(no subject)

Feb 17, 2006 15:46

UCD HISTORY ESSAY COVER SHEET

Student Name: Emer Tannam
Student Number: 04354923
Course: German History, 1918-1973
Lecturer/Tutor: Dr Christoph Müller
Essay question: Critically evaluate the achievements of Willy Brandt as a German and European statesman.
Word count including footnotes:2,571 Due date:28th November Date submitted: 28th November
Student Declaration
This essay was researched by me and is written in my own words. It has not been submitted for credit in any other course. I understand that plagiarism is the unacknowledged use of other people’s research and words and that it carries penalties that include the failure of this essay.Signature___________________________________
Assessment (marker use only)
Check list Ex. V. Gd Good OK Weak Comment
ü Relevance of answer to question
ü Structure, originality and force of argument
ü Effective use of assigned primary sources
ü Depth, breadth and critical use of secondary sources
ü Written expression, grammar & spelling
ü Critical apparatus including footnotes & bibliography
University Marking Scheme
70-100/ I 60-69/ 2.i 50-59/ 2.ii 40-49/ 3 - Pass 0- 40/ Fail Not Gradable (eg plagiarism) MARK %

Additional Comments

Critically evaluate the achievements of Willy Brandt as a German and European statesman.

In evaluating the achievements of Willy Brandt (1913-1992) as a German and European statesman this essay will focus on the years 1966 to 1974, when Brandt was a prominent member of government, as foreign minister 1966-1969, and as chancellor, 1969-1974. His achievements in the European Community define him as a European statesman, although he is always acting with his nation in mind.
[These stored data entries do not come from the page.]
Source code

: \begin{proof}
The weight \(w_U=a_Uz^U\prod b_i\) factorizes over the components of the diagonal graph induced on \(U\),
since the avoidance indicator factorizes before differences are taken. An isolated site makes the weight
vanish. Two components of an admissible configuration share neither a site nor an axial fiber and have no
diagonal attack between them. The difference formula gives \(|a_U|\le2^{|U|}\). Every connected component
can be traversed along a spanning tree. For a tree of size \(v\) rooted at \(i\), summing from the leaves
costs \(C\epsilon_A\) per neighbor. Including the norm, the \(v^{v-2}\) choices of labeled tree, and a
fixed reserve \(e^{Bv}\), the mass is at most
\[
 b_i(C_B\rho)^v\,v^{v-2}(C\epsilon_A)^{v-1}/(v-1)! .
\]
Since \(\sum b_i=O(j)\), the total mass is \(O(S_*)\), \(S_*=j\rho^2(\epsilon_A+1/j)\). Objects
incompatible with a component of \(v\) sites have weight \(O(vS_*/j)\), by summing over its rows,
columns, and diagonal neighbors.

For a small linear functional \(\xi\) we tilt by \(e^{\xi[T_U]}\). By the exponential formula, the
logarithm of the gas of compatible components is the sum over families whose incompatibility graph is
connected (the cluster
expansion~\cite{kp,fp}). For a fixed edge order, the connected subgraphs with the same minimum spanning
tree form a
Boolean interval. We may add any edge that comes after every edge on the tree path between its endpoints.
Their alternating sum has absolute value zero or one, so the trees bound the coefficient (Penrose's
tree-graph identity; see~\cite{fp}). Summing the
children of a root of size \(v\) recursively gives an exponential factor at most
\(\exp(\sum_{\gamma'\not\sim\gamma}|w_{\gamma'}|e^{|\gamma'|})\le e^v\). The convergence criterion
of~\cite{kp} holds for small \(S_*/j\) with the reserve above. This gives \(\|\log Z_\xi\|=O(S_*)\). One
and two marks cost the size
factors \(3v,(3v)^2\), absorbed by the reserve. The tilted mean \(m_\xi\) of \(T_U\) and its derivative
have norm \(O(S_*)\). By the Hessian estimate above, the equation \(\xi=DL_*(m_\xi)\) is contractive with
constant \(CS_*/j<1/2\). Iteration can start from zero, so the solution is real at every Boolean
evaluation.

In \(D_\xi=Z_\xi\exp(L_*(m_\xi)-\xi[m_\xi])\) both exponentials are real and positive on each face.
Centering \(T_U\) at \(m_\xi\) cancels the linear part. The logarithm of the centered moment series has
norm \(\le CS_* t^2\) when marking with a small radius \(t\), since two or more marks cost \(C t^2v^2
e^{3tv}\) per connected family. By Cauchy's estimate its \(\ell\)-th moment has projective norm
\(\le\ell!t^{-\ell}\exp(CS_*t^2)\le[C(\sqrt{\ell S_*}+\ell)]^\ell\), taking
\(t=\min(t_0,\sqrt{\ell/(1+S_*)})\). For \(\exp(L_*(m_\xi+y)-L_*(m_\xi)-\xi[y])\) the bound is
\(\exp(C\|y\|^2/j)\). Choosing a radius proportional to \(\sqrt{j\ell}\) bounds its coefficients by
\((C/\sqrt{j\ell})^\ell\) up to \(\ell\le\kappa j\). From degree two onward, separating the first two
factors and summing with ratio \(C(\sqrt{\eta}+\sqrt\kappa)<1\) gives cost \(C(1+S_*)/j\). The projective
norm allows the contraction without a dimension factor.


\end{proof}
His domestic policies indicate the value of his actions as a German statesman. In his Ostpolitik it must be argued that although he was acting as a German statesman, his progress had a wider significance and European wide repercussions, so he was also a European statesman.

When Willy Brandt heard the results of the 1969 election he said that "tonight, finally and for ever, Hitler lost the war." One of the major achievements of Willy Brandt as a German statesman was that his time in office demonstrated a decisive turning away from Nazi Germany, something that had not happened under Konrad Adenaur. Willy Brandt was the assumed name of Herbert Ernst Karl Frahm, which he adopted in 1933 to avoid Nazi detection. He had been involved with the socialist movement in Germany from 1929 and so had to leave Germany to escape persecution. For this reason, and because of his activism while in exile, Brandt was in no way implicated by Nazi Germany, and represented opposition to Nazism. Konrad Adenaur, on the other hand, had believed in the necesity of continuity in governmental structures to ensure stability. Through this justification former Nazis were accomadated in Adenaur’s Germany. By the 1950s between 50 and 80% of state officials were former NSDAP members. Indeed Adenaur’s chief aide was Hans Globke, who had written the official commentary of the Nuremberg race Laws for the Nazis in 1953. Although this approach seems to have been vindicated by the success and prosperity of the federal republic, Brandt’s clean record was nevertheless a welcome change. In December 1970 Brandt went to Warsaw to sign and treaty, and while he was there he visited the site of a Jewish ghetto. There, he fell to his knees in a public act of contrition, on behalf of the German people. Although this achievement is hard to substantiate it was a significant factor in his role as a German statesman. Furthermore it contrasted with the previous attitude to Nazism characteristic of Adenaur’s era, that of seeing the German people as victims of Adolf Hitler’s regime, and unaware of the full scale of the atrocities of the era. Adenaur had, during his Chancellorship, sought to empphasise the continuity between the Second Reich and the Bonn Republic. Brandt rejected this and stated that he would not accept “any mistaken ideas about continuity…whereby Hitler’s war was ostensibly consigned to oblivion or its consequences rescinded”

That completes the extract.